*EXERCISE DESCRIPTION*: Every entry, start to finish, should be printed verbatim without pictures.

─── GIVEN DATA

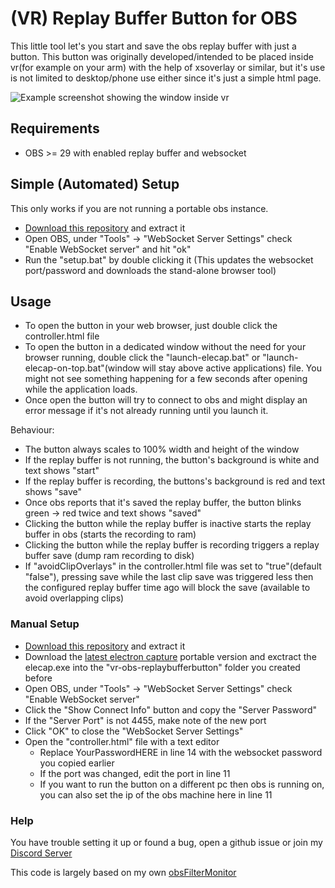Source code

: # (VR) Replay Buffer Button for OBS

This little tool let's you start and save the obs replay buffer with just a button. This button was originally developed/intended to be placed inside vr(for example on your arm) with the help of xsoverlay or similar, but it's use is not limited to desktop/phone use either since it's just a simple html page.

![Example screenshot showing the window inside vr](https://cdn.lebaston100.de/git/vr-obs-replaybufferbutton/image1.jpg)

## Requirements

- OBS >= 29 with enabled replay buffer and websocket

## Simple (Automated) Setup

This only works if you are not running a portable obs instance.
- [Download this repository](https://github.com/lebaston100/vr-obs-replaybufferbutton/archive/master.zip) and extract it
- Open OBS, under "Tools" -> "WebSocket Server Settings" check "Enable WebSocket server" and hit "ok"
- Run the "setup.bat" by double clicking it (This updates the websocket port/password and downloads the stand-alone browser tool)

## Usage

- To open the button in your web browser, just double click the controller.html file
- To open the button in a dedicated window without the need for your browser running, double click the "launch-elecap.bat" or "launch-elecap-on-top.bat"(window will stay above active applications) file. You might not see something happening for a few seconds after opening while the application loads.
- Once open the button will try to connect to obs and might display an error message if it's not already running until you launch it.

Behaviour:

- The button always scales to 100% width and height of the window
- If the replay buffer is not running, the button's background is white and text shows "start"
- If the replay buffer is recording, the buttons's background is red and text shows "save"
- Once obs reports that it's saved the replay buffer, the button blinks green -> red twice and text shows "saved"
- Clicking the button while the replay buffer is inactive starts the replay buffer in obs (starts the recording to ram)
- Clicking the button while the replay buffer is recording triggers a replay buffer save (dump ram recording to disk)
- If "avoidClipOverlays" in the controller.html file was set to "true"(default "false"), pressing save while the last clip save was triggered less then the configured replay buffer time ago will block the save (available to avoid overlapping clips)

### Manual Setup

- [Download this repository](https://github.com/lebaston100/vr-obs-replaybufferbutton/archive/master.zip) and extract it
- Download the [latest electron capture](https://github.com/steveseguin/electroncapture/releases/latest/download/elecap_win_portable.zip) portable version and exctract the elecap.exe into the "vr-obs-replaybufferbutton" folder you created before
- Open OBS, under "Tools" -> "WebSocket Server Settings" check "Enable WebSocket server"
- Click the "Show Connect Info" button and copy the "Server Password"
- If the "Server Port" is not 4455, make note of the new port
- Click "OK" to close the "WebSocket Server Settings"
- Open the "controller.html" file with a text editor
	- Replace YourPasswordHERE in line 14 with the websocket password you copied earlier
	- If the port was changed, edit the port in line 11
	- If you want to run the button on a different pc then obs is running on, you can also set the ip of the obs machine here in line 11

### Help

You have trouble setting it up or found a bug, open a github issue or join my [Discord Server](https://go.lebaston100.de/discord)

This code is largely based on my own [obsFilterMonitor](https://github.com/lebaston100/obsFilterMonitor)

──────

*EXERCISE RESULT*:
Source code

: # (VR) Replay Buffer Button for OBS

This little tool let's you start and save the obs replay buffer with just a button. This button was originally developed/intended to be placed inside vr(for example on your arm) with the help of xsoverlay or similar, but it's use is not limited to desktop/phone use either since it's just a simple html page.

![Example screenshot showing the window inside vr](https://cdn.lebaston100.de/git/vr-obs-replaybufferbutton/image1.jpg)

## Requirements

- OBS >= 29 with enabled replay buffer and websocket

## Simple (Automated) Setup

This only works if you are not running a portable obs instance.
- [Download this repository](https://github.com/lebaston100/vr-obs-replaybufferbutton/archive/master.zip) and extract it
- Open OBS, under "Tools" -> "WebSocket Server Settings" check "Enable WebSocket server" and hit "ok"
- Run the "setup.bat" by double clicking it (This updates the websocket port/password and downloads the stand-alone browser tool)

## Usage

- To open the button in your web browser, just double click the controller.html file
- To open the button in a dedicated window without the need for your browser running, double click the "launch-elecap.bat" or "launch-elecap-on-top.bat"(window will stay above active applications) file. You might not see something happening for a few seconds after opening while the application loads.
- Once open the button will try to connect to obs and might display an error message if it's not already running until you launch it.

Behaviour:

- The button always scales to 100% width and height of the window
- If the replay buffer is not running, the button's background is white and text shows "start"
- If the replay buffer is recording, the buttons's background is red and text shows "save"
- Once obs reports that it's saved the replay buffer, the button blinks green -> red twice and text shows "saved"
- Clicking the button while the replay buffer is inactive starts the replay buffer in obs (starts the recording to ram)
- Clicking the button while the replay buffer is recording triggers a replay buffer save (dump ram recording to disk)
- If "avoidClipOverlays" in the controller.html file was set to "true"(default "false"), pressing save while the last clip save was triggered less then the configured replay buffer time ago will block the save (available to avoid overlapping clips)

### Manual Setup

- [Download this repository](https://github.com/lebaston100/vr-obs-replaybufferbutton/archive/master.zip) and extract it
- Download the [latest electron capture](https://github.com/steveseguin/electroncapture/releases/latest/download/elecap_win_portable.zip) portable version and exctract the elecap.exe into the "vr-obs-replaybufferbutton" folder you created before
- Open OBS, under "Tools" -> "WebSocket Server Settings" check "Enable WebSocket server"
- Click the "Show Connect Info" button and copy the "Server Password"
- If the "Server Port" is not 4455, make note of the new port
- Click "OK" to close the "WebSocket Server Settings"
- Open the "controller.html" file with a text editor
	- Replace YourPasswordHERE in line 14 with the websocket password you copied earlier
	- If the port was changed, edit the port in line 11
	- If you want to run the button on a different pc then obs is running on, you can also set the ip of the obs machine here in line 11

### Help

You have trouble setting it up or found a bug, open a github issue or join my [Discord Server](https://go.lebaston100.de/discord)

This code is largely based on my own [obsFilterMonitor](https://github.com/lebaston100/obsFilterMonitor)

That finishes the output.